A recent article by the UK digital minister, the parliamentary undersecretary of state at the Department for Digital, Culture, Media and Sport, as well as minister for digital and broadband, Matt Warman, outlined some of the local council initiatives taking place around the country that take advantage of technologies often associated with smart city development.

Leveraging ultrafast 5G network connections, for example. Warman detailed how the West Midlands is trialing 5G on the widest scale in the UK, including the country’s inaugural smart tram system, whereby 5G assists in ensuring safer trips by transmitting analytics data and CCTV footage direct to a control center, in real-time.
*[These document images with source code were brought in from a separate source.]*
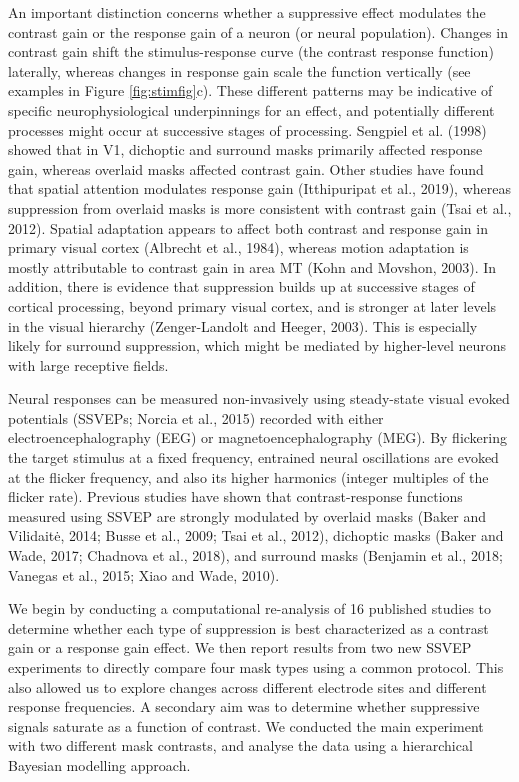 \documentclass[]{article}
\begin{document}
An important distinction concerns whether a suppressive effect modulates the contrast gain or the response gain of a neuron (or neural population). Changes in contrast gain shift the stimulus-response curve (the contrast response function) laterally, whereas changes in response gain scale the function vertically (see examples in Figure \ref{fig:stimfig}c). These different patterns may be indicative of specific neurophysiological underpinnings for an effect, and potentially different processes might occur at successive stages of processing. Sengpiel et al. (1998) showed that in V1, dichoptic and surround masks primarily affected response gain, whereas overlaid masks affected contrast gain. Other studies have found that spatial attention modulates response gain (Itthipuripat et al., 2019), whereas suppression from overlaid masks is more consistent with contrast gain (Tsai et al., 2012). Spatial adaptation appears to affect both contrast and response gain in primary visual cortex (Albrecht et al., 1984), whereas motion adaptation is mostly attributable to contrast gain in area MT (Kohn and Movshon, 2003). In addition, there is evidence that suppression builds up at successive stages of cortical processing, beyond primary visual cortex, and is stronger at later levels in the visual hierarchy (Zenger-Landolt and Heeger, 2003). This is especially likely for surround suppression, which might be mediated by higher-level neurons with large receptive fields.

Neural responses can be measured non-invasively using steady-state visual evoked potentials (SSVEPs; Norcia et al., 2015) recorded with either electroencephalography (EEG) or magnetoencephalography (MEG). By flickering the target stimulus at a fixed frequency, entrained neural oscillations are evoked at the flicker frequency, and also its higher harmonics (integer multiples of the flicker rate). Previous studies have shown that contrast-response functions measured using SSVEP are strongly modulated by overlaid masks (Baker and Vilidaitė, 2014; Busse et al., 2009; Tsai et al., 2012), dichoptic masks (Baker and Wade, 2017; Chadnova et al., 2018), and surround masks (Benjamin et al., 2018; Vanegas et al., 2015; Xiao and Wade, 2010).

We begin by conducting a computational re-analysis of 16 published studies to determine whether each type of suppression is best characterized as a contrast gain or a response gain effect. We then report results from two new SSVEP experiments to directly compare four mask types using a common protocol. This also allowed us to explore changes across different electrode sites and different response frequencies. A secondary aim was to determine whether suppressive signals saturate as a function of contrast. We conducted the main experiment with two different mask contrasts, and analyse the data using a hierarchical Bayesian modelling approach.
\end{document}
5G powering safety management systems is not restricted to the West Midlands. “In Manchester, one of our trials is using 5G sensors for AI-controlled traffic junctions, which test how to prioritize different modes of transport to reduce journey times, cut pollution, and protect cyclists and pedestrians,” wrote Warman in Computer Weekly.

Like the 5G sensors in such intelligent traffic management systems, “connected cities” enabled by internet of things (IoT) devices and sensors are cropping in different UK councils, where integrated infrastructure and devices within the communities are making entire locations in Sunderland and Newcastle more efficient, and also more sustainably-focused.

The digital minister emphasized that leveraging technologies like 5G and IoT is not all that makes a smart city ‘smart’. “Part of the work we are doing is making sure we understand the extent to which these technologies are being used and how they and the data they generate is managed. This will allow us to seize all the potential opportunities but also to put checks and balances in place to mitigate any potential risks,” Warman said.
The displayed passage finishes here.